The Real Problem: Gender Identity in the Bill

The Bill defines “conversion practices” so broadly that it sweeps up any attempt to “suppress or change a person’s gender identity.” This is deeply problematic.

  • A child presenting with gender dysphoria deserves a full, careful, psychotherapeutic exploration of their distress.
  • However, under this Bill, if a therapist helps a child explore underlying trauma, mental illness, or social factors contributing to their gender distress, they could be accused of attempting “conversion.”
  • The effect will be to shut down open clinical inquiry, pushing medical professionals toward a single pathway: unquestioning affirmation.

Lessons From the Cass Review

The Cass Review in the UK highlighted the dangers of such a one-track approach. It found that the evidence base for “gender-affirming care” is weak, inconsistent, and often driven by ideology rather than medicine. It recommended comprehensive psychological support, careful assessment, and a cautious approach to medical interventions.

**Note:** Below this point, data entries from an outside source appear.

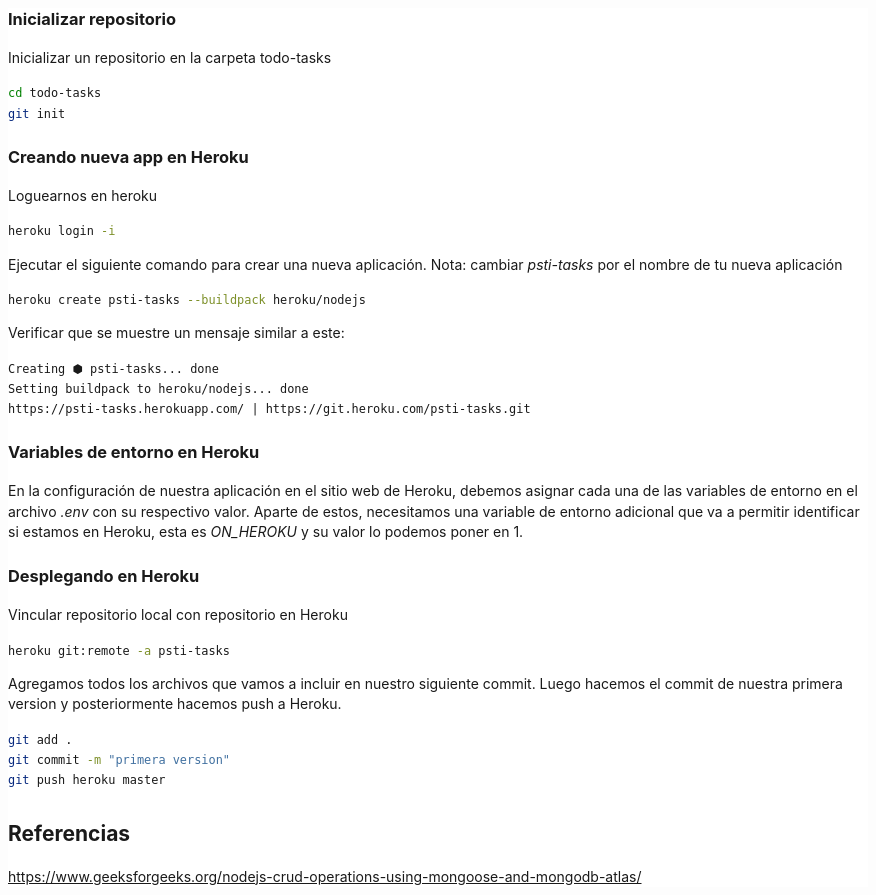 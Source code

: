 ### Inicializar repositorio
Inicializar un repositorio en la carpeta todo-tasks
```sh
cd todo-tasks
git init
```

### Creando nueva app en Heroku

Loguearnos en heroku
```sh
heroku login -i
```

Ejecutar el siguiente comando para crear una nueva aplicación. Nota: cambiar *psti-tasks* por el nombre de tu nueva aplicación

```sh
heroku create psti-tasks --buildpack heroku/nodejs
```

Verificar que se muestre un mensaje similar a este:
```txt
Creating ⬢ psti-tasks... done
Setting buildpack to heroku/nodejs... done
https://psti-tasks.herokuapp.com/ | https://git.heroku.com/psti-tasks.git
``` 

### Variables de entorno en Heroku
En la configuración de nuestra aplicación en el sitio web de Heroku, debemos asignar cada una de las variables de entorno en el archivo *.env* con su respectivo valor. Aparte de estos, necesitamos una variable de entorno adicional que va a permitir identificar si estamos en Heroku, esta es *ON_HEROKU* y su valor lo podemos poner en 1.

### Desplegando en Heroku

Vincular repositorio local con repositorio en Heroku
```sh
heroku git:remote -a psti-tasks
```

Agregamos todos los archivos que vamos a incluir en nuestro siguiente commit. Luego hacemos el commit de nuestra primera version y posteriormente hacemos push a Heroku.

```sh
git add .
git commit -m "primera version"
git push heroku master
```

## Referencias
https://www.geeksforgeeks.org/nodejs-crud-operations-using-mongoose-and-mongodb-atlas/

Yet if Tasmania passes this Bill as written, doctors who follow the Cass model could find themselves accused of “conversion therapy” simply for offering psychotherapy instead of fast-tracking hormones.

Silencing Professionals, Endangering Children

This legislation creates a perverse incentive:

  • Doctors may avoid discussing alternatives to medicalisation for fear of prosecution.
  • Parents could be silenced if they question whether medical transition is the right step for their child.
  • Children lose out, as their mental health needs and complex life circumstances go unexplored.

Far from protecting young people, the Bill risks locking them into irreversible medical pathways while outlawing the very therapies that could help them understand themselves better.

What Women Speak Tasmania Recommends

  • Separate sexual orientation from gender identity in legislation. The two issues are distinct and must not be conflated.
  • Ensure the Bill does not criminalise legitimate psychotherapeutic care for children with gender dysphoria.
  • Align Tasmanian law with the evidence-based, cautious approach now taken in the UK, Finland, Sweden, and Norway.
  • Protect clinicians’ freedom to practice medicine responsibly and ethically.

Conclusion

Tasmania must not pass a law that shuts down evidence-based care. Protecting children means allowing full therapeutic exploration, not forcing doctors and families into silence or blind affirmation.

Women Speak Tasmania calls for urgent amendments to the Conversion Practices Bill 2024 to ensure that safeguarding—not ideology—guides our law.